== Supplied material ==
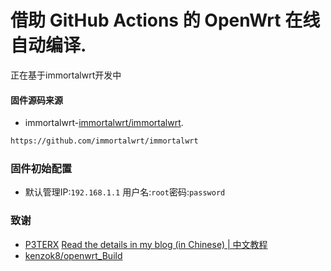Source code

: # 借助 GitHub Actions 的 OpenWrt 在线自动编译.

正在基于immortalwrt开发中

#### 固件源码来源
- immortalwrt-[immortalwrt/immortalwrt](https://github.com/immortalwrt/immortalwrt).
```bash
https://github.com/immortalwrt/immortalwrt
```


### 固件初始配置
- 默认管理IP:`192.168.1.1` 用户名:`root`密码:`password`

### 致谢
- [P3TERX](https://github.com/P3TERX/Actions-OpenWrt)
[Read the details in my blog (in Chinese) | 中文教程](https://p3terx.com/archives/build-openwrt-with-github-actions.html)
- [kenzok8/openwrt_Build](https://github.com/kenzok8/openwrt_Build)
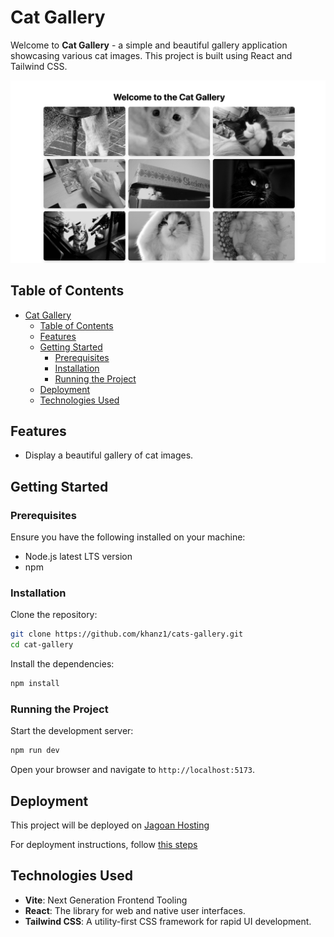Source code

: # Cat Gallery

Welcome to **Cat Gallery** - a simple and beautiful gallery application showcasing various cat images. This project is built using React and Tailwind CSS.

![Cat Gallery Screenshot](./public/cat-gallery.png)

## Table of Contents

- [Cat Gallery](#cat-gallery)
  - [Table of Contents](#table-of-contents)
  - [Features](#features)
  - [Getting Started](#getting-started)
    - [Prerequisites](#prerequisites)
    - [Installation](#installation)
    - [Running the Project](#running-the-project)
  - [Deployment](#deployment)
  - [Technologies Used](#technologies-used)

## Features

- Display a beautiful gallery of cat images.

## Getting Started

### Prerequisites

Ensure you have the following installed on your machine:

- Node.js latest LTS version
- npm

### Installation

Clone the repository:

```bash
git clone https://github.com/khanz1/cats-gallery.git
cd cat-gallery
```

Install the dependencies:

```bash
npm install
```

### Running the Project

Start the development server:

```bash
npm run dev
```

Open your browser and navigate to `http://localhost:5173`.

## Deployment

This project will be deployed on [Jagoan Hosting](https://www.jagoanhosting.com/)

For deployment instructions, follow [this steps](https://khanz1.notion.site/Application-Deployment-on-Jagoan-Hosting-d6b7dab0f93b4ebda82a923b09c95ebb)

## Technologies Used

- **Vite**: Next Generation Frontend Tooling
- **React**: The library for web and native user interfaces.
- **Tailwind CSS**: A utility-first CSS framework for rapid UI development.
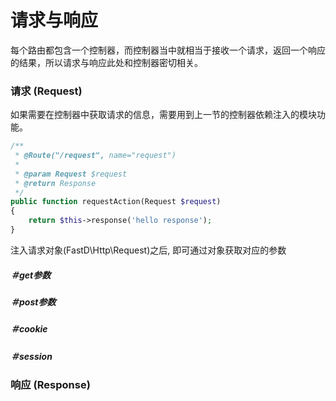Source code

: # 请求与响应

每个路由都包含一个控制器，而控制器当中就相当于接收一个请求，返回一个响应的结果，所以请求与响应此处和控制器密切相关。

### 请求 (Request)

如果需要在控制器中获取请求的信息，需要用到上一节的控制器依赖注入的模块功能。

```php
/**
 * @Route("/request", name="request")
 *
 * @param Request $request
 * @return Response
 */
public function requestAction(Request $request)
{
    return $this->response('hello response');
}
```

注入请求对象(FastD\Http\Request)之后, 即可通过对象获取对应的参数



##### ＃get参数

##### ＃post参数

##### ＃cookie

##### ＃session

### 响应 (Response)

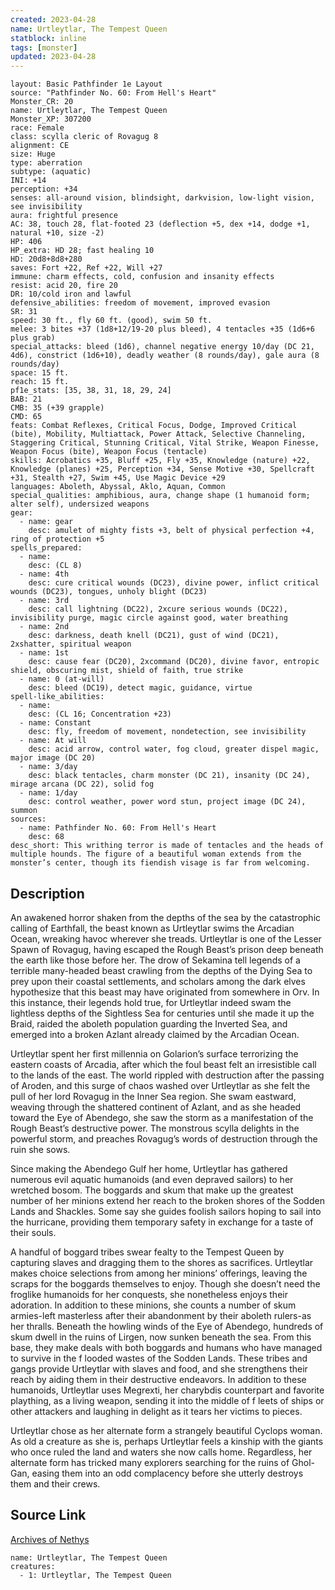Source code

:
 ```yaml
---
created: 2023-04-28
name: Urtleytlar, The Tempest Queen
statblock: inline
tags: [monster]
updated: 2023-04-28
---
```

```statblock
layout: Basic Pathfinder 1e Layout
source: "Pathfinder No. 60: From Hell's Heart"
Monster_CR: 20
name: Urtleytlar, The Tempest Queen
Monster_XP: 307200
race: Female
class: scylla cleric of Rovagug 8
alignment: CE
size: Huge
type: aberration
subtype: (aquatic)
INI: +14
perception: +34
senses: all-around vision, blindsight, darkvision, low-light vision, see invisibility
aura: frightful presence
AC: 38, touch 28, flat-footed 23 (deflection +5, dex +14, dodge +1, natural +10, size -2)
HP: 406
HP_extra: HD 28; fast healing 10
HD: 20d8+8d8+280
saves: Fort +22, Ref +22, Will +27
immune: charm effects, cold, confusion and insanity effects
resist: acid 20, fire 20
DR: 10/cold iron and lawful
defensive_abilities: freedom of movement, improved evasion
SR: 31
speed: 30 ft., fly 60 ft. (good), swim 50 ft.
melee: 3 bites +37 (1d8+12/19-20 plus bleed), 4 tentacles +35 (1d6+6 plus grab)
special_attacks: bleed (1d6), channel negative energy 10/day (DC 21, 4d6), constrict (1d6+10), deadly weather (8 rounds/day), gale aura (8 rounds/day)
space: 15 ft.
reach: 15 ft.
pf1e_stats: [35, 38, 31, 18, 29, 24]
BAB: 21
CMB: 35 (+39 grapple)
CMD: 65
feats: Combat Reflexes, Critical Focus, Dodge, Improved Critical (bite), Mobility, Multiattack, Power Attack, Selective Channeling, Staggering Critical, Stunning Critical, Vital Strike, Weapon Finesse, Weapon Focus (bite), Weapon Focus (tentacle)
skills: Acrobatics +35, Bluff +25, Fly +35, Knowledge (nature) +22, Knowledge (planes) +25, Perception +34, Sense Motive +30, Spellcraft +31, Stealth +27, Swim +45, Use Magic Device +29
languages: Aboleth, Abyssal, Aklo, Aquan, Common
special_qualities: amphibious, aura, change shape (1 humanoid form; alter self), undersized weapons
gear:
  - name: gear
    desc: amulet of mighty fists +3, belt of physical perfection +4, ring of protection +5
spells_prepared:
  - name:
    desc: (CL 8)
  - name: 4th
    desc: cure critical wounds (DC23), divine power, inflict critical wounds (DC23), tongues, unholy blight (DC23)
  - name: 3rd
    desc: call lightning (DC22), 2xcure serious wounds (DC22), invisibility purge, magic circle against good, water breathing
  - name: 2nd
    desc: darkness, death knell (DC21), gust of wind (DC21), 2xshatter, spiritual weapon
  - name: 1st
    desc: cause fear (DC20), 2xcommand (DC20), divine favor, entropic shield, obscuring mist, shield of faith, true strike
  - name: 0 (at-will)
    desc: bleed (DC19), detect magic, guidance, virtue
spell-like_abilities:
  - name:
    desc: (CL 16; Concentration +23)
  - name: Constant
    desc: fly, freedom of movement, nondetection, see invisibility
  - name: At will
    desc: acid arrow, control water, fog cloud, greater dispel magic, major image (DC 20)
  - name: 3/day
    desc: black tentacles, charm monster (DC 21), insanity (DC 24), mirage arcana (DC 22), solid fog
  - name: 1/day
    desc: control weather, power word stun, project image (DC 24), summon
sources:
  - name: Pathfinder No. 60: From Hell's Heart
    desc: 68
desc_short: This writhing terror is made of tentacles and the heads of multiple hounds. The figure of a beautiful woman extends from the monster’s center, though its fiendish visage is far from welcoming. 
```
## Description
An awakened horror shaken from the depths of the sea by the catastrophic calling of Earthfall, the beast known as Urtleytlar swims the Arcadian Ocean, wreaking havoc wherever she treads. Urtleytlar is one of the Lesser Spawn of Rovagug, having escaped the Rough Beast’s prison deep beneath the earth like those before her. The drow of Sekamina tell legends of a terrible many-headed beast crawling from the depths of the Dying Sea to prey upon their coastal settlements, and scholars among the dark elves hypothesize that this beast may have originated from somewhere in Orv. In this instance, their legends hold true, for Urtleytlar indeed swam the lightless depths of the Sightless Sea for centuries until she made it up the Braid, raided the aboleth population guarding the Inverted Sea, and emerged into a broken Azlant already claimed by the Arcadian Ocean.

Urtleytlar spent her first millennia on Golarion’s surface terrorizing the eastern coasts of Arcadia, after which the foul beast felt an irresistible call to the lands of the east. The world rippled with destruction after the passing of Aroden, and this surge of chaos washed over Urtleytlar as she felt the pull of her lord Rovagug in the Inner Sea region. She swam eastward, weaving through the shattered continent of Azlant, and as she headed toward the Eye of Abendego, she saw the storm as a manifestation of the Rough Beast’s destructive power. The monstrous scylla delights in the powerful storm, and preaches Rovagug’s words of destruction through the ruin she sows.

Since making the Abendego Gulf her home, Urtleytlar has gathered numerous evil aquatic humanoids (and even depraved sailors) to her wretched bosom. The boggards and skum that make up the greatest number of her minions extend her reach to the broken shores of the Sodden Lands and Shackles. Some say she guides foolish sailors hoping to sail into the hurricane, providing them temporary safety in exchange for a taste of their souls.

A handful of boggard tribes swear fealty to the Tempest Queen by capturing slaves and dragging them to the shores as sacrifices. Urtleytlar makes choice selections from among her minions’ offerings, leaving the scraps for the boggards themselves to enjoy. Though she doesn’t need the froglike humanoids for her conquests, she nonetheless enjoys their adoration. In addition to these minions, she counts a number of skum armies-left masterless after their abandonment by their aboleth rulers-as her thralls. Beneath the howling winds of the Eye of Abendego, hundreds of skum dwell in the ruins of Lirgen, now sunken beneath the sea. From this base, they make deals with both boggards and humans who have managed to survive in the f looded wastes of the Sodden Lands. These tribes and gangs provide Urtleytlar with slaves and food, and she strengthens their reach by aiding them in their destructive endeavors. In addition to these humanoids, Urtleytlar uses Megrexti, her charybdis counterpart and favorite plaything, as a living weapon, sending it into the middle of f leets of ships or other attackers and laughing in delight as it tears her victims to pieces.

Urtleytlar chose as her alternate form a strangely beautiful Cyclops woman. As old a creature as she is, perhaps Urtleytlar feels a kinship with the giants who once ruled the land and waters she now calls home. Regardless, her alternate form has tricked many explorers searching for the ruins of Ghol-Gan, easing them into an odd complacency before she utterly destroys them and their crews.
## Source Link
[Archives of Nethys](https://aonprd.com/MonsterDisplay.aspx?ItemName=Urtleytlar%2C%20The%20Tempest%20Queen)
```encounter-table
name: Urtleytlar, The Tempest Queen
creatures:
  - 1: Urtleytlar, The Tempest Queen
```
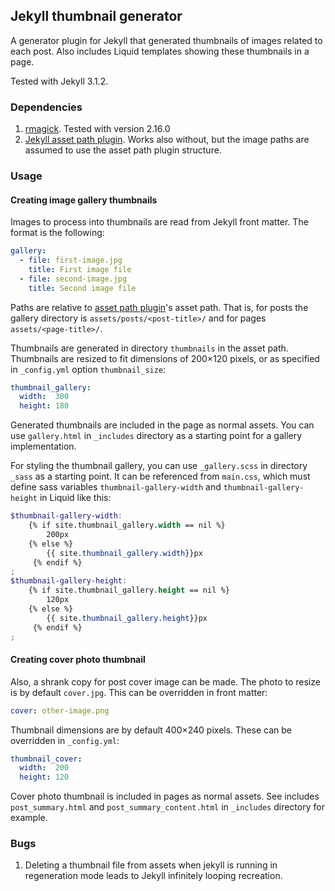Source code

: ## Jekyll thumbnail generator

A generator plugin for Jekyll that generated thumbnails of images related to
each post. Also includes Liquid templates showing these thumbnails in a page.

Tested with Jekyll 3.1.2.

### Dependencies

1. [rmagick][rmagick]. Tested with version 2.16.0
2. [Jekyll asset path plugin][asset-path]. Works also without, but the image paths are assumed to use the asset path plugin structure.

[rmagick]: https://github.com/rmagick/rmagick
[asset-path]: https://github.com/samrayner/jekyll-asset-path-plugin

### Usage

#### Creating image gallery thumbnails

Images to process into thumbnails are read from Jekyll front matter. The format
is the following:

```yml
gallery:
  - file: first-image.jpg
    title: First image file
  - file: second-image.jpg
    title: Second image file

```

Paths are relative to [asset path plugin][asset-path]'s asset path.
That is, for posts the gallery directory is
`assets/posts/<post-title>/` and for pages `assets/<page-title>/`.

Thumbnails are generated in directory `thumbnails` in the asset path.
Thumbnails are resized to fit dimensions of 200×120 pixels, or as specified in
`_config.yml` option `thumbnail_size`:

```yml
thumbnail_gallery:
  width:  300
  height: 180
```

Generated thumbnails are included in the page as normal assets. You can use
`gallery.html` in `_includes` directory as a starting point for a gallery
implementation.

For styling the thumbnail gallery, you can use `_gallery.scss` in directory `_sass` as a starting point. It can be referenced from `main.css`, which must define sass variables `thumbnail-gallery-width` and `thumbnail-gallery-height` in Liquid like this:

```scss
$thumbnail-gallery-width:
    {% if site.thumbnail_gallery.width == nil %}
        200px
    {% else %}
        {{ site.thumbnail_gallery.width}}px
     {% endif %}
;
$thumbnail-gallery-height:
    {% if site.thumbnail_gallery.height == nil %}
        120px
    {% else %}
        {{ site.thumbnail_gallery.height}}px
     {% endif %}
;
```

#### Creating cover photo thumbnail

Also, a shrank copy for post cover image can be made. The photo to resize is by
default `cover.jpg`. This can be overridden in front matter:

```yml
cover: other-image.png
```

Thumbnail dimensions are by default 400×240 pixels. These can be overridden in
`_config.yml`:

```yml
thumbnail_cover:
  width:  200
  height: 120
```

Cover photo thumbnail is included in pages as normal assets. See includes
`post_summary.html` and `post_summary_content.html` in `_includes` directory
for example. 

### Bugs

1. Deleting a thumbnail file from assets when jekyll is running in regeneration
mode leads to Jekyll infinitely looping recreation.
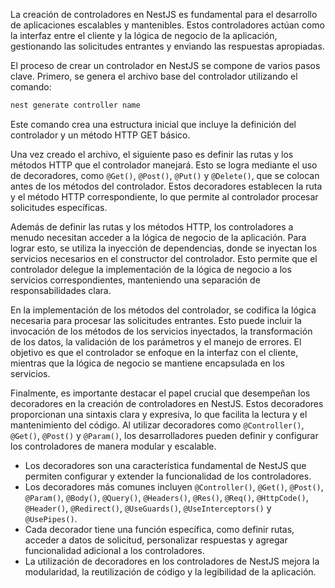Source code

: La creación de controladores en NestJS es fundamental para el desarrollo de aplicaciones escalables y mantenibles. Estos controladores actúan como la interfaz entre el cliente y la lógica de negocio de la aplicación, gestionando las solicitudes entrantes y enviando las respuestas apropiadas.

El proceso de crear un controlador en NestJS se compone de varios pasos clave. Primero, se genera el archivo base del controlador utilizando el comando:

```cmd
nest generate controller name
```

Este comando crea una estructura inicial que incluye la definición del controlador y un método HTTP GET básico.

Una vez creado el archivo, el siguiente paso es definir las rutas y los métodos HTTP que el controlador manejará. Esto se logra mediante el uso de decoradores, como `@Get()`, `@Post()`, `@Put()` y `@Delete()`, que se colocan antes de los métodos del controlador. Estos decoradores establecen la ruta y el método HTTP correspondiente, lo que permite al controlador procesar solicitudes específicas.

Además de definir las rutas y los métodos HTTP, los controladores a menudo necesitan acceder a la lógica de negocio de la aplicación. Para lograr esto, se utiliza la inyección de dependencias, donde se inyectan los servicios necesarios en el constructor del controlador. Esto permite que el controlador delegue la implementación de la lógica de negocio a los servicios correspondientes, manteniendo una separación de responsabilidades clara.

En la implementación de los métodos del controlador, se codifica la lógica necesaria para procesar las solicitudes entrantes. Esto puede incluir la invocación de los métodos de los servicios inyectados, la transformación de los datos, la validación de los parámetros y el manejo de errores. El objetivo es que el controlador se enfoque en la interfaz con el cliente, mientras que la lógica de negocio se mantiene encapsulada en los servicios.

Finalmente, es importante destacar el papel crucial que desempeñan los decoradores en la creación de controladores en NestJS. Estos decoradores proporcionan una sintaxis clara y expresiva, lo que facilita la lectura y el mantenimiento del código. Al utilizar decoradores como `@Controller()`, `@Get()`, `@Post()` y `@Param()`, los desarrolladores pueden definir y configurar los controladores de manera modular y escalable.

- Los decoradores son una característica fundamental de NestJS que permiten configurar y extender la funcionalidad de los controladores.
- Los decoradores más comunes incluyen `@Controller()`, `@Get()`, `@Post()`, `@Param()`, `@Body()`, `@Query()`, `@Headers()`, `@Res()`, `@Req()`, `@HttpCode()`, `@Header()`, `@Redirect()`, `@UseGuards()`, `@UseInterceptors()` y `@UsePipes()`.
- Cada decorador tiene una función específica, como definir rutas, acceder a datos de solicitud, personalizar respuestas y agregar funcionalidad adicional a los controladores.
- La utilización de decoradores en los controladores de NestJS mejora la modularidad, la reutilización de código y la legibilidad de la aplicación.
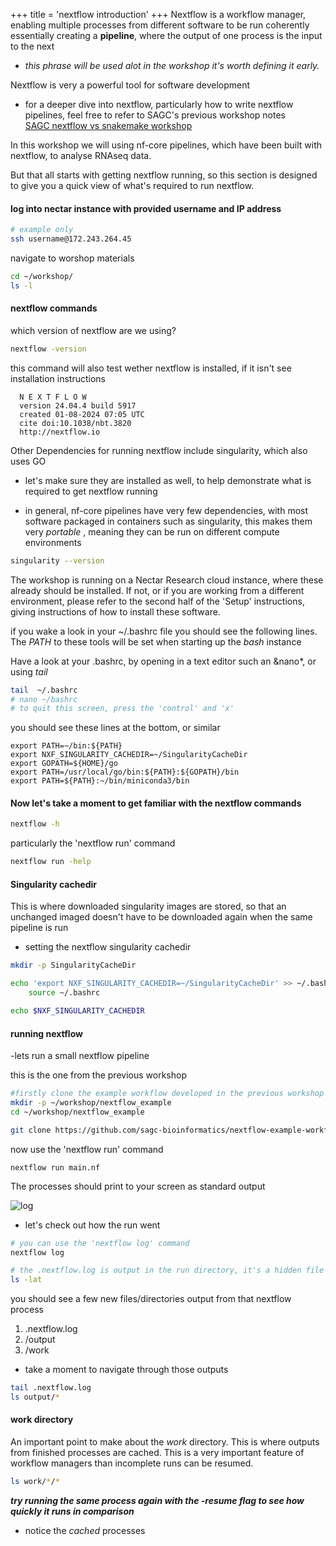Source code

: +++
title = 'nextflow introduction'
+++
Nextflow is a workflow manager, enabling multiple processes from different software to be run coherently \
essentially creating a **pipeline**, where the output of one process is the input to the next 
- *this phrase will be used alot in the workshop it's worth defining it early.* 

Nextflow is very a powerful tool for software development
- for a deeper dive into nextflow, particularly how to write nextflow pipelines, feel free to refer to SAGC's previous workshop notes \
[SAGC nextflow vs snakemake workshop](https://sagc-bioinformatics.github.io/nextflow-vs-snakemake-2024/)

In this workshop we will using nf-core pipelines, which have been built with nextflow, to analyse RNAseq data.

But that all starts with getting nextflow running, so this section is designed to give you a quick view of what's required to run nextflow.

#### log into nectar instance with provided username and IP address
```bash
# example only
ssh username@172.243.264.45
```

navigate to worshop materials
```bash
cd ~/workshop/
ls -l
```

#### nextflow commands
which version of nextflow are we using?
```bash
nextflow -version
```
this command will also test wether nextflow is installed, if it isn't see installation instructions

      N E X T F L O W
      version 24.04.4 build 5917
      created 01-08-2024 07:05 UTC 
      cite doi:10.1038/nbt.3820
      http://nextflow.io

Other Dependencies for running nextflow include singularity, which also uses GO
- let's make sure they are installed as well, to help demonstrate what is required to get nextflow running

- in general, nf-core pipelines have very few dependencies, with most software packaged in containers such as singularity, this makes them very *portable* , meaning they can be run on different compute environments


```bash
singularity --version
```
The workshop is running on a Nectar Research cloud instance, where these already should be installed. If not, or if you are working from a different environment, please refer to the second half of the 'Setup' instructions, giving instructions of how to install these software.
	
if you wake a look in your ~/.bashrc file you should see the following lines. The *PATH* to these tools will be set when starting up the *bash* instance

Have a look at your .bashrc, by opening in a text editor such an &nano*, or using *tail*
```bash
tail  ~/.bashrc
# nano ~/bashrc
# to quit this screen, press the 'control' and 'x' 
```
you should see these lines at the bottom, or similar

	export PATH=~/bin:${PATH}
	export NXF_SINGULARITY_CACHEDIR=~/SingularityCacheDir
	export GOPATH=${HOME}/go
	export PATH=/usr/local/go/bin:${PATH}:${GOPATH}/bin
	export PATH=${PATH}:~/bin/miniconda3/bin


#### Now let's take a moment to get familiar with the nextflow commands
```bash
nextflow -h
```
particularly the 'nextflow run' command
```bash
nextflow run -help
```

#### Singularity cachedir
This is where downloaded singularity images are stored, so that an unchanged imaged doesn't have to be downloaded again when the same pipeline is run

- setting the nextflow singularity cachedir
```bash
mkdir -p SingularityCacheDir

echo 'export NXF_SINGULARITY_CACHEDIR=~/SingularityCacheDir' >> ~/.bashrc && \
    source ~/.bashrc

echo $NXF_SINGULARITY_CACHEDIR
```
#### running nextflow
-lets run a small nextflow pipeline

this is the one from the previous workshop
```bash
#firstly clone the example workflow developed in the previous workshop from github
mkdir -p ~/workshop/nextflow_example
cd ~/workshop/nextflow_example

git clone https://github.com/sagc-bioinformatics/nextflow-example-workflow-2024.git
```
now use the 'nextflow run' command
```
nextflow run main.nf
```
The processes should print to your screen as standard output

![log](/nextflow/nextflowexampllog.png)

- let's check out how the run went
```bash
# you can use the 'nextflow log' command
nextflow log

# the .nextflow.log is output in the run directory, it's a hidden file so you will have to use ls -a to see it
ls -lat
```
you should see a few new files/directories output from that nextflow process
1. .nextflow.log
2. /output
3. /work

- take a moment to navigate through those outputs
```bash
tail .nextflow.log
ls output/*
```
#### work directory
An important point to make about the *work* directory. This is where outputs from finished processes are cached. This is a very important feature of workflow managers than incomplete runs can be resumed.
```bash
ls work/*/*
```


***try running the same process again with the -resume flag to see how quickly it runs in comparison***

- notice the *cached* processes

== Exercise instructions ==
The output must consist solely of the lines from the one containing "An important point" through the end of the listing, unaltered.

== Response to the task ==
An important point to make about the *work* directory. This is where outputs from finished processes are cached. This is a very important feature of workflow managers than incomplete runs can be resumed.
```bash
ls work/*/*
```


***try running the same process again with the -resume flag to see how quickly it runs in comparison***

- notice the *cached* processes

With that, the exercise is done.